When there was a buzz about the Y2K bugs, I decided to have a week’s worth of food an water on hand, in case something important broke down. I figured I didn’t need more than that, because if the vital stuff wasn’t fixed in a week, I’d be screwed anyway.

Then I looked at my cupboard and realized I had a week’s worth of food. Not what I’d choose, but cereal, crackers, peanut butter, canned beans… So I bought some large bottles of water and put them in the basement. I threw them away a few years later, when I wondered how much plasticizer had leaked into the water, and couldn’t think of why I’d ever choose stale bottled water over fresh tap water.

Gold still makes AWESOME false teeth. It’s much tougher and less brittle than the other options. I got gold so I can still crack nuts and bones with my teeth, not as currency.

What all those places have in common is that they are not cut off from functioning economies. Read what isosleepy wrote.

None of those involved a complete breakdown of even the local economies. And gold was the standard currency at the time.

Anyway, come the apocalypse, if I am still alive, I will value gold to the extent my neighbors value it. But if I had to stock up on anything, it would be pain killers and antibiotics. I’m not a killer, someone else is going to have to wield that gun. But I’m a decent healer. Maybe my neighbors would value me enough to protect me, or maybe not. But that’s my best shot, that and being a decent tinkerer.

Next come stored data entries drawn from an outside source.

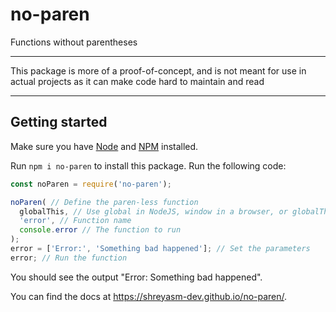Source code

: # no-paren
Functions without parentheses
<hr>
This package is more of a proof-of-concept, and is not meant for use in actual projects as it can make code hard to maintain and read
<hr>

## Getting started

Make sure you have [Node][1] and [NPM][2] installed.

Run `npm i no-paren` to install this package. Run the following code:

```javascript
const noParen = require('no-paren');

noParen( // Define the paren-less function
  globalThis, // Use global in NodeJS, window in a browser, or globalThis in either
  'error', // Function name
  console.error // The function to run
);
error = ['Error:', 'Something bad happened']; // Set the parameters
error; // Run the function
```

You should see the output "Error: Something bad happened".

You can find the docs at https://shreyasm-dev.github.io/no-paren/.


[1]: https://nodejs.org/
[2]: https://www.npmjs.com/
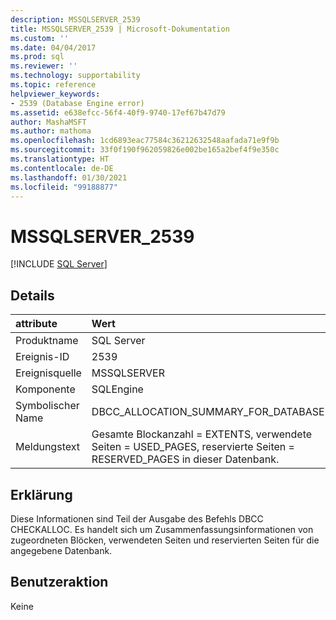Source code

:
 ```yaml
---
description: MSSQLSERVER_2539
title: MSSQLSERVER_2539 | Microsoft-Dokumentation
ms.custom: ''
ms.date: 04/04/2017
ms.prod: sql
ms.reviewer: ''
ms.technology: supportability
ms.topic: reference
helpviewer_keywords:
- 2539 (Database Engine error)
ms.assetid: e638efcc-56f4-40f9-9740-17ef67b47d79
author: MashaMSFT
ms.author: mathoma
ms.openlocfilehash: 1cd6893eac77584c36212632548aafada71e9f9b
ms.sourcegitcommit: 33f0f190f962059826e002be165a2bef4f9e350c
ms.translationtype: HT
ms.contentlocale: de-DE
ms.lasthandoff: 01/30/2021
ms.locfileid: "99188877"
---
```

# <a name="mssqlserver_2539"></a>MSSQLSERVER_2539
 [!INCLUDE [SQL Server](../../includes/applies-to-version/sqlserver.md)]
  
## <a name="details"></a>Details  
  
| attribute | Wert |  
| :-------- | :---- |  
|Produktname|SQL Server|  
|Ereignis-ID|2539|  
|Ereignisquelle|MSSQLSERVER|  
|Komponente|SQLEngine|  
|Symbolischer Name|DBCC_ALLOCATION_SUMMARY_FOR_DATABASE|  
|Meldungstext|Gesamte Blockanzahl = EXTENTS, verwendete Seiten = USED_PAGES, reservierte Seiten = RESERVED_PAGES in dieser Datenbank.|  
  
## <a name="explanation"></a>Erklärung  
Diese Informationen sind Teil der Ausgabe des Befehls DBCC CHECKALLOC. Es handelt sich um Zusammenfassungsinformationen von zugeordneten Blöcken, verwendeten Seiten und reservierten Seiten für die angegebene Datenbank.  
  
## <a name="user-action"></a>Benutzeraktion  
Keine  
  
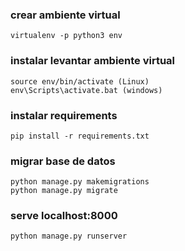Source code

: ### crear ambiente virtual
```
virtualenv -p python3 env
```
### instalar levantar ambiente virtual
```
source env/bin/activate (Linux)
env\Scripts\activate.bat (windows)
```
### instalar requirements
```
pip install -r requirements.txt
```
### migrar base de datos
```
python manage.py makemigrations
python manage.py migrate
```
### serve localhost:8000
```
python manage.py runserver
```
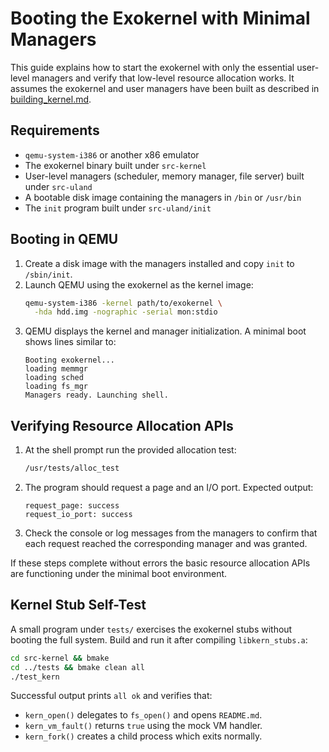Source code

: # Booting the Exokernel with Minimal Managers

This guide explains how to start the exokernel with only the essential user-level managers and verify that low-level resource allocation works. It assumes the exokernel and user managers have been built as described in [building_kernel.md](building_kernel.md).

## Requirements

- `qemu-system-i386` or another x86 emulator
- The exokernel binary built under `src-kernel`
- User-level managers (scheduler, memory manager, file server) built under `src-uland`
- A bootable disk image containing the managers in `/bin` or `/usr/bin`
- The `init` program built under `src-uland/init`

## Booting in QEMU
1. Create a disk image with the managers installed and copy `init` to `/sbin/init`.
2. Launch QEMU using the exokernel as the kernel image:
   ```sh
   qemu-system-i386 -kernel path/to/exokernel \
     -hda hdd.img -nographic -serial mon:stdio
   ```
3. QEMU displays the kernel and manager initialization. A minimal boot shows lines similar to:
   ```
   Booting exokernel...
   loading memmgr
   loading sched
   loading fs_mgr
   Managers ready. Launching shell.
   ```

## Verifying Resource Allocation APIs

1. At the shell prompt run the provided allocation test:
   ```sh
   /usr/tests/alloc_test
   ```
2. The program should request a page and an I/O port. Expected output:
   ```
   request_page: success
   request_io_port: success
   ```
3. Check the console or log messages from the managers to confirm that each request reached the corresponding manager and was granted.

If these steps complete without errors the basic resource allocation APIs are functioning under the minimal boot environment.

## Kernel Stub Self-Test

A small program under `tests/` exercises the exokernel stubs without booting the
full system. Build and run it after compiling `libkern_stubs.a`:

```sh
cd src-kernel && bmake
cd ../tests && bmake clean all
./test_kern
```

Successful output prints `all ok` and verifies that:

- `kern_open()` delegates to `fs_open()` and opens `README.md`.
- `kern_vm_fault()` returns `true` using the mock VM handler.
- `kern_fork()` creates a child process which exits normally.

This is reliant on other, stable, societies existing where you can trade your precious metals for better currencies than those of their collapsed nations. And, in this modern age, even in a collapsed state, you can find people trading outside of it who will want your metal for that purpose. If I’m in the Congo, gold has value because it can be traded outside of the Congo. If the whole world is the Congo, its worth is going to drop significantly because what established societies are you going to trade it to?